Marcelo Figueras
En las últimas semanas me he puesto un tanto francófilo, por razones que –a Dios gracias- nada tienen que ver con monsieur Sarkozy. Las fichas fueron apilándose por azar. Empecé robándole a Piñeyro unas cuantas películas de Jean-Pierre Melville, en la esperanza de que me proporcionasen referencia para un guión que debía escribir. Después fui a ver al cine la biografía de la Piaf, que aquí bautizaron La vie en rose aunque habría sido más apropiado que la retitulasen La vie en noir: qué cantante más increíble y qué vida más triste. Pero el verdadero culpable de mi actual francofilia es, sin duda alguna, Jacques Brel. Me compré un CD de viejos éxitos porque quería tener la versión original de Ne me quitte pas, y desde entonces no puedo oír otra cosa.

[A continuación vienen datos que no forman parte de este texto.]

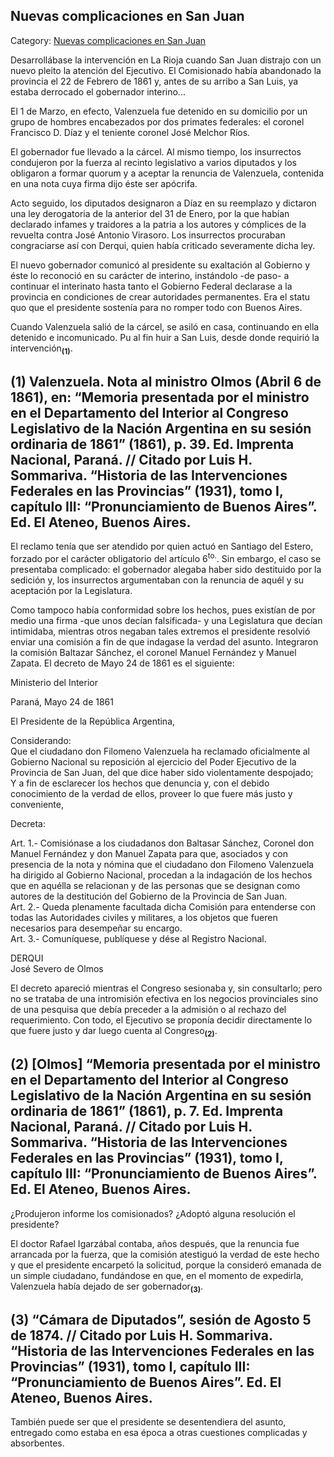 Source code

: ## Nuevas complicaciones en San Juan

Category: [Nuevas complicaciones en San Juan](http://descubrircorrientes.com.ar/2012/index.php/4555-historia-desde-1814-hasta-la-guerra-de-la-triple-alianza/de-pujol-a-pampin-tiempos-de-organizacion-administradora-1852-1862/tormenta-en-el-congreso/nuevas-complicaciones-en-san-juan)

Desarrollábase la intervención en La Rioja cuando San Juan distrajo con un nuevo pleito la atención del Ejecutivo. El Comisionado había abandonado la provincia el 22 de Febrero de 1861 y, antes de su arribo a San Luis, ya estaba derrocado el gobernador interino...

El 1 de Marzo, en efecto, Valenzuela fue detenido en su domicilio por un grupo de hombres encabezados por dos primates federales: el coronel Francisco D. Díaz y el teniente coronel José Melchor Ríos.

El gobernador fue llevado a la cárcel. Al mismo tiempo, los insurrectos condujeron por la fuerza al recinto legislativo a varios diputados y los obligaron a formar quorum y a aceptar la renuncia de Valenzuela, contenida en una nota cuya firma dijo éste ser apócrifa.

Acto seguido, los diputados designaron a Díaz en su reemplazo y dictaron una ley derogatoria de la anterior del 31 de Enero, por la que habían declarado infames y traidores a la patria a los autores y cómplices de la revuelta contra José Antonio Virasoro. Los insurrectos procuraban congraciarse así con Derqui, quien había criticado severamente dicha ley.

El nuevo gobernador comunicó al presidente su exaltación al Gobierno y éste lo reconoció en su carácter de interino, instándolo -de paso- a continuar el interinato hasta tanto el Gobierno Federal declarase a la provincia en condiciones de crear autoridades permanentes. Era el statu quo que el presidente sostenía para no romper todo con Buenos Aires.

Cuando Valenzuela salió de la cárcel, se asiló en casa, continuando en ella detenido e incomunicado. Pu al fin huir a San Luis, desde donde requirió la intervención<sub><strong>(1)</strong></sub>.

## **(1) Valenzuela. Nota al ministro Olmos (Abril 6 de 1861), en: “Memoria presentada por el ministro en el Departamento del Interior al Congreso Legislativo de la Nación Argentina en su sesión ordinaria de 1861” (1861), p. 39. Ed. Imprenta Nacional, Paraná. // Citado por Luis H. Sommariva. “Historia de las Intervenciones Federales en las Provincias” (1931), tomo I, capítulo III: “Pronunciamiento de Buenos Aires”. Ed. El Ateneo, Buenos Aires.**

El reclamo tenía que ser atendido por quien actuó en Santiago del Estero, forzado por el carácter obligatorio del artículo 6<sup>to.</sup>. Sin embargo, el caso se presentaba complicado: el gobernador alegaba haber sido destituido por la sedición y, los insurrectos argumentaban con la renuncia de aquél y su aceptación por la Legislatura.

Como tampoco había conformidad sobre los hechos, pues existían de por medio una firma -que unos decían falsificada- y una Legislatura que decían intimidaba, mientras otros negaban tales extremos el presidente resolvió enviar una comisión a fin de que indagase la verdad del asunto. Integraron la comisión Baltazar Sánchez, el coronel Manuel Fernández y Manuel Zapata. El decreto de Mayo 24 de 1861 es el siguiente:

Ministerio del Interior

Paraná, Mayo 24 de 1861

El Presidente de la República Argentina,

Considerando:  
Que el ciudadano don Filomeno Valenzuela ha reclamado oficialmente al Gobierno Nacional su reposición al ejercicio del Poder Ejecutivo de la Provincia de San Juan, del que dice haber sido violentamente despojado;  
Y a fin de esclarecer los hechos que denuncia y, con el debido conocimiento de la verdad de ellos, proveer lo que fuere más justo y conveniente,

Decreta:

Art. 1.- Comisiónase a los ciudadanos don Baltasar Sánchez, Coronel don Manuel Fernández y don Manuel Zapata para que, asociados y con presencia de la nota y nómina que el ciudadano don Filomeno Valenzuela ha dirigido al Gobierno Nacional, procedan a la indagación de los hechos que en aquélla se relacionan y de las personas que se designan como autores de la destitución del Gobierno de la Provincia de San Juan.  
Art. 2.- Queda plenamente facultada dicha Comisión para entenderse con todas las Autoridades civiles y militares, a los objetos que fueren necesarios para desempeñar su encargo.  
Art. 3.- Comuníquese, publíquese y dése al Registro Nacional.

DERQUI  
José Severo de Olmos

El decreto apareció mientras el Congreso sesionaba y, sin consultarlo; pero no se trataba de una intromisión efectiva en los negocios provinciales sino de una pesquisa que debía preceder a la admisión o al rechazo del requerimiento. Con todo, el Ejecutivo se proponía decidir directamente lo que fuere justo y dar luego cuenta al Congreso<sub><strong>(2)</strong></sub>.

## **(2) \[Olmos\] “Memoria presentada por el ministro en el Departamento del Interior al Congreso Legislativo de la Nación Argentina en su sesión ordinaria de 1861” (1861), p. 7. Ed. Imprenta Nacional, Paraná. // Citado por Luis H. Sommariva. “Historia de las Intervenciones Federales en las Provincias” (1931), tomo I, capítulo III: “Pronunciamiento de Buenos Aires”. Ed. El Ateneo, Buenos Aires.**

¿Produjeron informe los comisionados? ¿Adoptó alguna resolución el presidente?

El doctor Rafael Igarzábal contaba, años después, que la renuncia fue arrancada por la fuerza, que la comisión atestiguó la verdad de este hecho y que el presidente encarpetó la solicitud, porque la consideró emanada de un simple ciudadano, fundándose en que, en el momento de expedirla, Valenzuela había dejado de ser gobernador<sub><strong>(3)</strong></sub>.

## **(3) “Cámara de Diputados”, sesión de Agosto 5 de 1874. // Citado por Luis H. Sommariva. “Historia de las Intervenciones Federales en las Provincias” (1931), tomo I, capítulo III: “Pronunciamiento de Buenos Aires”. Ed. El Ateneo, Buenos Aires.**

También puede ser que el presidente se desentendiera del asunto, entregado como estaba en esa época a otras cuestiones complicadas y absorbentes.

Si Brel fuese tan sólo su celebrada Ne me quitte pas sería suficiente. Se trata de una de las más bellas canciones de amor jamás escritas. Una melodía inolvidable y un poema que alude, a la vez, a las emociones más arrebatadas (“Yo te inventaré / Palabras imposibles / Que tú comprenderás”) y a los dolores más hondos que puede entrañar un mismo amor. Buceando en un blog que comentaba sus canciones, descubrí que alguien quería desmarcarse de Ne me quitte pas por considerar que pintaba al amor como un sentimiento de sumisión, y por ende de anulación personal. Al menos en mi experiencia, cuanto más sublime es el amor, más deseo tenemos de olvidarnos de nosotros mismos para convertirnos en un apéndice de la persona amada, en la sombra de tu sombra / la sombra de tu mano / la sombra de tu perro. A fin de cuentas, la canción se llama No me abandones. Cuando uno se ve arrastrado por pasiones semejantes, cuando uno se descubre dispuesto a condenarse por el oro de una palabra de amor –como canta en La Quete, su versión de una de las canciones de El hombre de La Mancha-, la pérdida de la persona amada entraña peligro de muerte para la identidad propia… nos guste o no.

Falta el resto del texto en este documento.